Personal information
- Full name: Ronald David Fisher
- Born: 7 August 1911 South Melbourne, Victoria
- Died: 14 June 1993 Queensland
- Original team: Port Melbourne
- Height: 188 cm (6 ft 2 in)
- Weight: 85 kg (187 lb)
- Position: Ruck

Playing career^{1}
- Years: Club / Games (Goals)
- 1933–1938: St Kilda / 82 (71)
- ^{1} Playing statistics correct to the end of 1938.

= Ron Fisher (footballer) =

Australian rules footballer, born 1911

Ronald David Fisher (7 August 1911 – 14 June 1993) was an Australian rules footballer who played with St Kilda in the Victorian Football League (VFL).

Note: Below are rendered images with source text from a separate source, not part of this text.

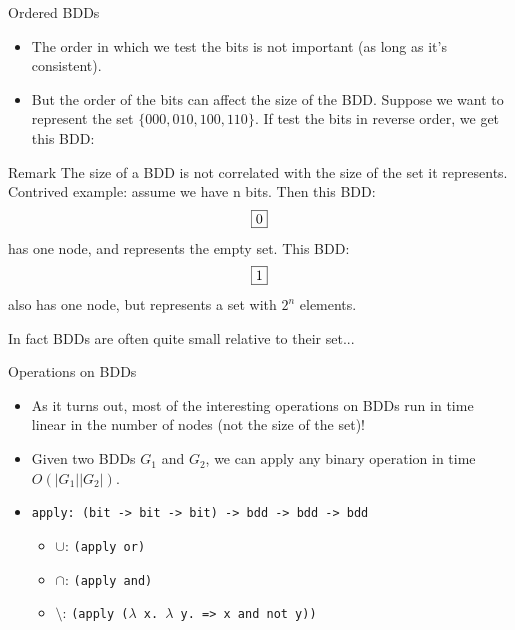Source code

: \documentclass{beamer}
\begin{document}
\begin{frame}{Ordered BDDs}
\begin{itemize}
\item The order in which we test the bits is not important (as long as it's
consistent).
\item But the order of the bits can affect the size of the BDD. Suppose we
want to represent the set $\{000, 010, 100, 110\}$. If test the bits in
reverse order, we get this BDD: 

\end{itemize}
\end{frame}

\begin{frame}{Remark}
The size of a BDD is not correlated with the size of the set it represents.
Contrived example: assume we have n bits. Then this BDD:
$$\fbox{0}$$
has one node, and represents the empty set. This BDD:
$$\fbox{1}$$
also has one node, but represents a set with $2^n$ elements.

In fact BDDs are often quite small relative to their set...
\end{frame}

\begin{frame}{Operations on BDDs}
\begin{itemize}
\item As it turns out, most of the interesting operations on BDDs run in
time linear in the number of nodes (not the size of the set)!
\item Given two BDDs $G_1$ and $G_2$, we can apply any binary operation 
in time $O(|G_1||G_2|)$. 
\item {\tt apply: (bit -> bit -> bit) -> bdd -> bdd -> bdd} 
    \begin{itemize}
        \item $\cup$: {\tt (apply or)} 
        \item $\cap$: {\tt (apply and)} 
        \item $\setminus$: {\tt (apply ($\lambda$ x. $\lambda$ y. => x and not y))}
    \end{itemize}
\end{itemize}
\end{frame}
\end{document}
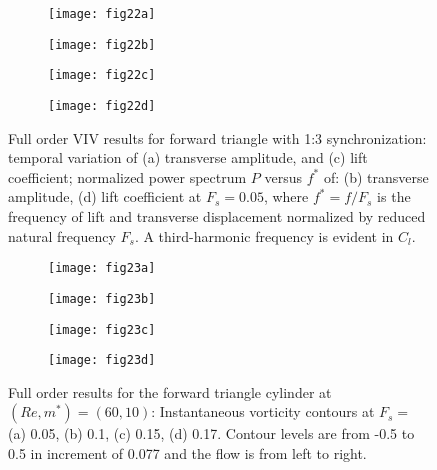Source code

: \documentclass{jfm}
\begin{document}
\begin{figure}
\centering
\begin{subfigure}{0.495\textwidth}
\centering
    \texttt{[image: fig22a]}
    \caption{}
    \label{fig:Fs_05_y}
    \end{subfigure} 
\begin{subfigure}{0.495\textwidth} 
\centering
 \texttt{[image: fig22b]}
	\caption{}
	\label{fig:Fs_05_y_f}
	\end{subfigure}	
\begin{subfigure}{0.495\textwidth} 
\centering
 \texttt{[image: fig22c]}
	\caption{}
	\label{fig:Fs_05_cl}
	\end{subfigure}	
\begin{subfigure}{0.495\textwidth} 
\centering
 \texttt{[image: fig22d]}
	\caption{}
	\label{fig:Fs_05_cl_f}
	\end{subfigure}
        \caption{Full order VIV results for forward triangle with 1:3 synchronization:
        temporal variation of 
        (a) transverse amplitude, and (c) lift coefficient; 
        normalized power spectrum $P$ versus $f^*$ of: 
        (b) transverse amplitude, (d) lift coefficient at $F_s=0.05$, where  $f^*=f/F_s$ 
        is the frequency of lift and transverse displacement normalized 
        by reduced natural frequency $F_s$. 
        A third-harmonic frequency is evident in $C_l$.}
	\label{fig:3harmonic}
\end{figure}

 
 \begin{figure}
\begin{subfigure}{0.495\textwidth}
\centering
    \texttt{[image: fig23a]}
    \caption{}
    \label{fig:trian1_fs005}
    \end{subfigure} 
\begin{subfigure}{0.495\textwidth} 
\centering
 \texttt{[image: fig23b]}
	\caption{}
	\label{fig:trian1_fs010}
	\end{subfigure}	
\begin{subfigure}{0.495\textwidth} 
\centering
 \texttt{[image: fig23c]}
	\caption{}
	\label{fig:trian1_fs015}
	\end{subfigure}	
\begin{subfigure}{0.495\textwidth} 
\centering
 \texttt{[image: fig23d]}
	\caption{}
	\label{fig:trian1_fs017}
	\end{subfigure}	
        \caption{Full order results for the forward triangle cylinder at  $(Re, m^*)=(60, 10)$:
                Instantaneous vorticity contours at $F_{s}=$ (a) 0.05, (b) 0.1, (c) 0.15, (d) 0.17. 
Contour levels are from -0.5 to 0.5 in increment of 0.077 and the flow is from left to right.}
	\label{fig:vor_backward}
\end{figure}
\end{document}
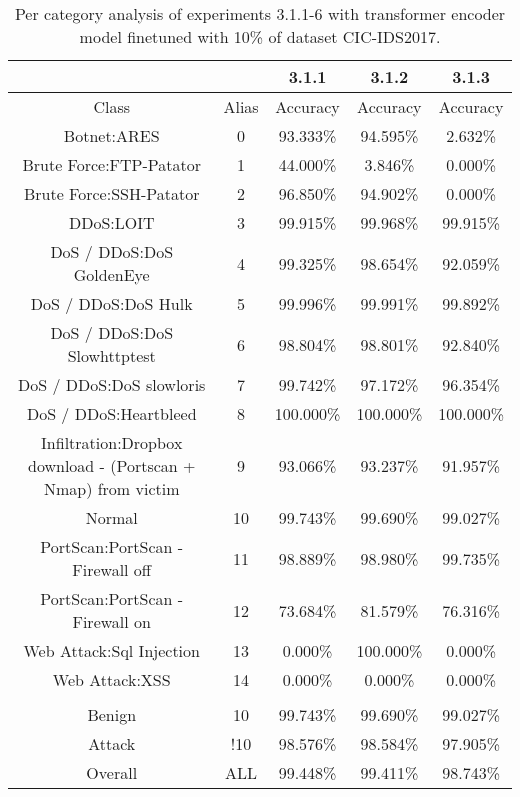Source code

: \begin{table}[htb]
    \centering
    \begin{tabular}{@{}ccccc@{}}
        \toprule
         &  & 3.1.1 & 3.1.2 & 3.1.3 \\
        \midrule
        Class &  Alias &  Accuracy &  Accuracy &  Accuracy \\
        Botnet:ARES &  0 &  93.333\% &  94.595\% &  2.632\% \\
        Brute Force:FTP-Patator &  1 &  44.000\% &  3.846\% &  0.000\% \\
        Brute Force:SSH-Patator &  2 &  96.850\% &  94.902\% &  0.000\% \\
        DDoS:LOIT &  3 &  99.915\% &  99.968\% &  99.915\% \\
        DoS / DDoS:DoS GoldenEye &  4 &  99.325\% &  98.654\% &  92.059\% \\
        DoS / DDoS:DoS Hulk &  5 &  99.996\% &  99.991\% &  99.892\% \\
        DoS / DDoS:DoS Slowhttptest &  6 &  98.804\% &  98.801\% &  92.840\% \\
        DoS / DDoS:DoS slowloris &  7 &  99.742\% &  97.172\% &  96.354\% \\
        DoS / DDoS:Heartbleed &  8 &  100.000\% &  100.000\% &  100.000\% \\
        Infiltration:Dropbox download - (Portscan + Nmap) from victim &  9 &  93.066\% &  93.237\% &  91.957\% \\
        Normal &  10 &  99.743\% &  99.690\% &  99.027\% \\
        PortScan:PortScan - Firewall off &  11 &  98.889\% &  98.980\% &  99.735\% \\
        PortScan:PortScan - Firewall on &  12 &  73.684\% &  81.579\% &  76.316\% \\
        Web Attack:Sql Injection &  13 &  0.000\% &  100.000\% &  0.000\% \\
        Web Attack:XSS &  14 &  0.000\% &  0.000\% &  0.000\% \\
         \\
        Benign &  10 &  99.743\% &  99.690\% &  99.027\% \\
        Attack &  !10 &  98.576\% &  98.584\% &  97.905\% \\
        Overall &  ALL &  99.448\% &  99.411\% &  98.743\% \\
        \bottomrule
    \end{tabular}
    \caption{Per category analysis of experiments 3.1.1-6 with transformer encoder model finetuned with 10\% of dataset CIC-IDS2017.}
    \label{table:results:lstm:class_flows10}
\end{table}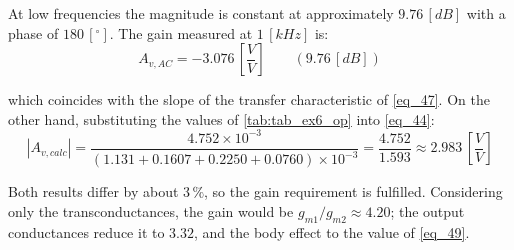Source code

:\documentclass[12pt,a4paper]{article}
\begin{document}
At low frequencies the magnitude is constant at approximately $9.76 \, [dB]$ with a phase of $180 \, [^{\circ}]$. The gain measured at $1 \, [kHz]$ is:
\begin{equation}
    A_{v,AC} = -3.076 \, \left[\frac{V}{V}\right] \qquad (9.76 \, [dB])
    \label{eq_48}
\end{equation}
 
which coincides with the slope of the transfer characteristic of \autoref{eq_47}. On the other hand, substituting the values of \autoref{tab:tab_ex6_op} into \autoref{eq_44}:
\begin{equation}
    |A_{v,calc}| = \frac{4.752 \times 10^{-3}}{(1.131 + 0.1607 + 0.2250 + 0.0760) \times 10^{-3}} = \frac{4.752}{1.593} \approx 2.983 \, \left[\frac{V}{V}\right]
    \label{eq_49}
\end{equation}
 
Both results differ by about $3 \, \%$, so the gain requirement is fulfilled. Considering only the transconductances, the gain would be $g_{m1}/g_{m2} \approx 4.20$; the output conductances reduce it to $3.32$, and the body effect to the value of \autoref{eq_49}.


\newpage
\end{document}
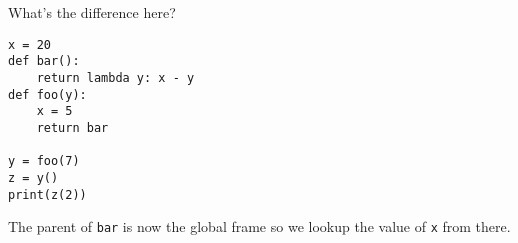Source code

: \begin{blocksection}
\question What's the difference here?

\begin{lstlisting}
x = 20
def bar():
    return lambda y: x - y
def foo(y):
    x = 5
    return bar

y = foo(7)
z = y()
print(z(2))
\end{lstlisting}

\begin{solution}[0.5in]
The parent of \lstinline$bar$ is now the global frame so we lookup the value of \lstinline$x$ from there.
\end{solution}
\end{blocksection}
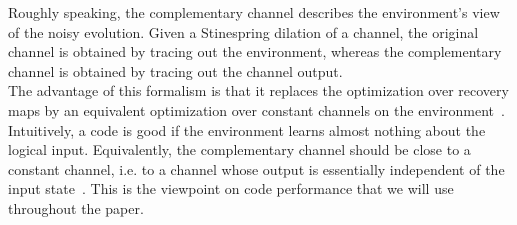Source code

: \documentclass[10pt,twocolumn,superscriptaddress,aps,amsmath,amssymb,citeautoscript,floatfix,prx,longbibliography]{revtex4-2}
\theoremstyle{plain}
\theoremstyle{plain}
\theoremstyle{plain}
\theoremstyle{plain}
\theoremstyle{plain}
\theoremstyle{plain}
\begin{document}
{Roughly speaking, the complementary channel describes the environment's view of the noisy evolution. Given a Stinespring dilation of a channel, the original channel is obtained by tracing out the environment, whereas the complementary channel is obtained by tracing out the channel output.\\
The advantage of this formalism is that it replaces the optimization over recovery maps by an equivalent optimization over constant channels on the environment~\cite{Beny2010}. Intuitively, a code is good if the environment learns almost nothing about the logical input. Equivalently, the complementary channel should be close to a constant channel, i.e. to a channel whose output is essentially independent of the input state~\cite{Faist2020}. This is the viewpoint on code performance that we will use throughout the paper.}
\end{document}
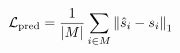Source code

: \documentclass[preview]{standalone}
\begin{document}
\begin{align*}
\special{dvisvgm:raw <g id='unique000'>}\mathcal{L}_{\mathrm{pred}}=\frac{1}{|M|}\sum_{i\in M}\left\|\hat{s}_i-s_i\right\|_1\special{dvisvgm:raw </g>}
\end{align*}
\end{document}
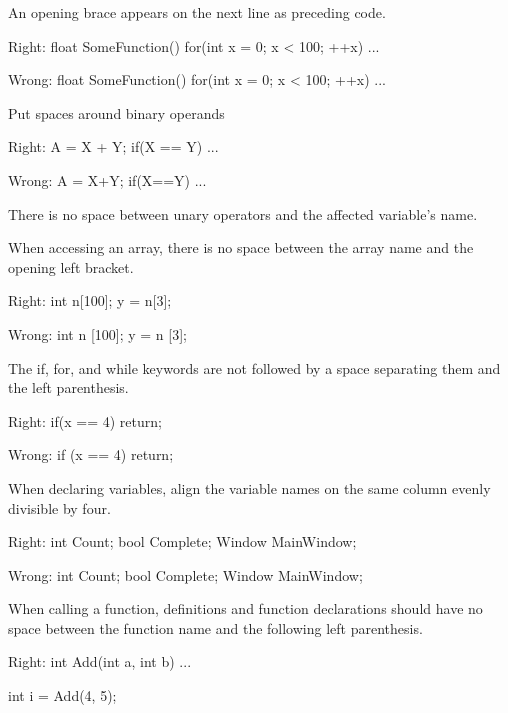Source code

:\item
An opening brace appears on the next line as preceding code.

Right:
\startCodeExample
float SomeFunction()
{
    for(int x = 0; x < 100; ++x)
    {
        ...
    }
}
\stopCodeExample

Wrong:
\startCodeExample
float SomeFunction() {
    for(int x = 0; x < 100; ++x) {
        ...
    }
}
\stopCodeExample

\item
Put spaces around binary operands

Right:
\startCodeExample
A = X + Y;
if(X == Y)
    ...
\stopCodeExample

Wrong:
\startCodeExample
A = X+Y;
if(X==Y)
    ...
\stopCodeExample

\item
There is no space between unary operators and the affected variable's name.

\item
When accessing an array, there is no space between the array name and the opening left bracket. 

Right:
\startCodeExample
int n[100];
y = n[3];
\stopCodeExample

Wrong:
\startCodeExample
int n [100];
y = n [3];
\stopCodeExample

\item
The if, for, and while keywords are not followed by a space separating them and the left parenthesis. 

Right:
\startCodeExample
if(x == 4)
    return;
\stopCodeExample

Wrong:
\startCodeExample
if (x == 4)
    return;
\stopCodeExample

\item
When declaring variables, align the variable names on the same column evenly divisible by four.

Right:
\startCodeExample
int     Count;
bool    Complete;
Window  MainWindow;
\stopCodeExample

Wrong:
\startCodeExample
int Count;
bool Complete;
Window MainWindow;
\stopCodeExample

\item
When calling a function, definitions and function declarations should have no space between the function name and the following left parenthesis.

Right:
\startCodeExample
int Add(int a, int b)
{ 
    ... 
}

int i = Add(4, 5);
\stopCodeExample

Fisher, a ruckman originally from Port Melbourne, played in the seconds at South Melbourne then Footscray, before coming to St Kilda in 1933. He made six senior appearances for St Kilda that year and remained a regular fixture in the team until 1938. Cleared to Ararat in 1939, Fisher was the club's coach for two seasons.

Fisher was captain-coach of Ararat in the Wimmera Football League in 1939 and 1940.

He was the younger brother of South Melbourne and St Kilda footballer Clem Fisher.